[EXERCISE DATA — start]

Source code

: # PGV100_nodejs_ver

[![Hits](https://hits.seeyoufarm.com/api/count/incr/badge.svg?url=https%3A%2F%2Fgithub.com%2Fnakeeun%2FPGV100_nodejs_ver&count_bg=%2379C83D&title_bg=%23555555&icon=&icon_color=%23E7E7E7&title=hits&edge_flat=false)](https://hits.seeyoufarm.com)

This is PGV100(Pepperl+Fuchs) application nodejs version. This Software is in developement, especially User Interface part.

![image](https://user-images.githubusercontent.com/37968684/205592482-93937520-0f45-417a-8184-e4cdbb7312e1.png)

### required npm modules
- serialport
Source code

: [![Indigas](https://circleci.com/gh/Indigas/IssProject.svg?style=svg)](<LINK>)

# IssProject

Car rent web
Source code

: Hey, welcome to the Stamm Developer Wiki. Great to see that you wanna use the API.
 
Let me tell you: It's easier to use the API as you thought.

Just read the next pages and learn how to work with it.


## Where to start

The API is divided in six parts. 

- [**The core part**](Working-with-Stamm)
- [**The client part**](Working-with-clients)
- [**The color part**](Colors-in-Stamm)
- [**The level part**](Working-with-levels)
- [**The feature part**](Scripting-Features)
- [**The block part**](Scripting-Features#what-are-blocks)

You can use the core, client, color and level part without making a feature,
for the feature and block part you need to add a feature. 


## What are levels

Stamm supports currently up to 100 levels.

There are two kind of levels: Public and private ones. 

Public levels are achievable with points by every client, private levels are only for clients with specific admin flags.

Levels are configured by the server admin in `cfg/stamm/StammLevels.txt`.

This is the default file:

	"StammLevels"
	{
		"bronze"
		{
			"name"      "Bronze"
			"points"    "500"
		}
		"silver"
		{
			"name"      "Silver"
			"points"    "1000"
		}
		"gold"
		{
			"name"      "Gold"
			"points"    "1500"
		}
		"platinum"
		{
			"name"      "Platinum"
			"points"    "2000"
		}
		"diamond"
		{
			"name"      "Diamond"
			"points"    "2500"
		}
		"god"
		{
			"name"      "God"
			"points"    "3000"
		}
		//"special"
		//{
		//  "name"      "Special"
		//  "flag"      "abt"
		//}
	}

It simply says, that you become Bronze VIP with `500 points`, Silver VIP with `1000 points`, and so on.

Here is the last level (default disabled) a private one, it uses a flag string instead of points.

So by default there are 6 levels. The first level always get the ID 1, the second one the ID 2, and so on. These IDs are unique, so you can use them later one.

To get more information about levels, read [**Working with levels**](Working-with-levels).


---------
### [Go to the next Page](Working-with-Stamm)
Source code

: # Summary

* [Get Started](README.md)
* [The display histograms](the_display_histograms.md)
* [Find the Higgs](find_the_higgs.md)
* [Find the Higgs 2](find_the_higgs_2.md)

[EXERCISE DATA — finish]

TASK TO CARRY OUT - Beginning of the records through the line with "Stamm supports currently up to 100 levels.": return that span exactly and stop there.

RESULT OF THIS EXERCISE -
Source code

: # PGV100_nodejs_ver

[![Hits](https://hits.seeyoufarm.com/api/count/incr/badge.svg?url=https%3A%2F%2Fgithub.com%2Fnakeeun%2FPGV100_nodejs_ver&count_bg=%2379C83D&title_bg=%23555555&icon=&icon_color=%23E7E7E7&title=hits&edge_flat=false)](https://hits.seeyoufarm.com)

This is PGV100(Pepperl+Fuchs) application nodejs version. This Software is in developement, especially User Interface part.

![image](https://user-images.githubusercontent.com/37968684/205592482-93937520-0f45-417a-8184-e4cdbb7312e1.png)

### required npm modules
- serialport
Source code

: [![Indigas](https://circleci.com/gh/Indigas/IssProject.svg?style=svg)](<LINK>)

# IssProject

Car rent web
Source code

: Hey, welcome to the Stamm Developer Wiki. Great to see that you wanna use the API.
 
Let me tell you: It's easier to use the API as you thought.

Just read the next pages and learn how to work with it.


## Where to start

The API is divided in six parts. 

- [**The core part**](Working-with-Stamm)
- [**The client part**](Working-with-clients)
- [**The color part**](Colors-in-Stamm)
- [**The level part**](Working-with-levels)
- [**The feature part**](Scripting-Features)
- [**The block part**](Scripting-Features#what-are-blocks)

You can use the core, client, color and level part without making a feature,
for the feature and block part you need to add a feature. 


## What are levels

Stamm supports currently up to 100 levels.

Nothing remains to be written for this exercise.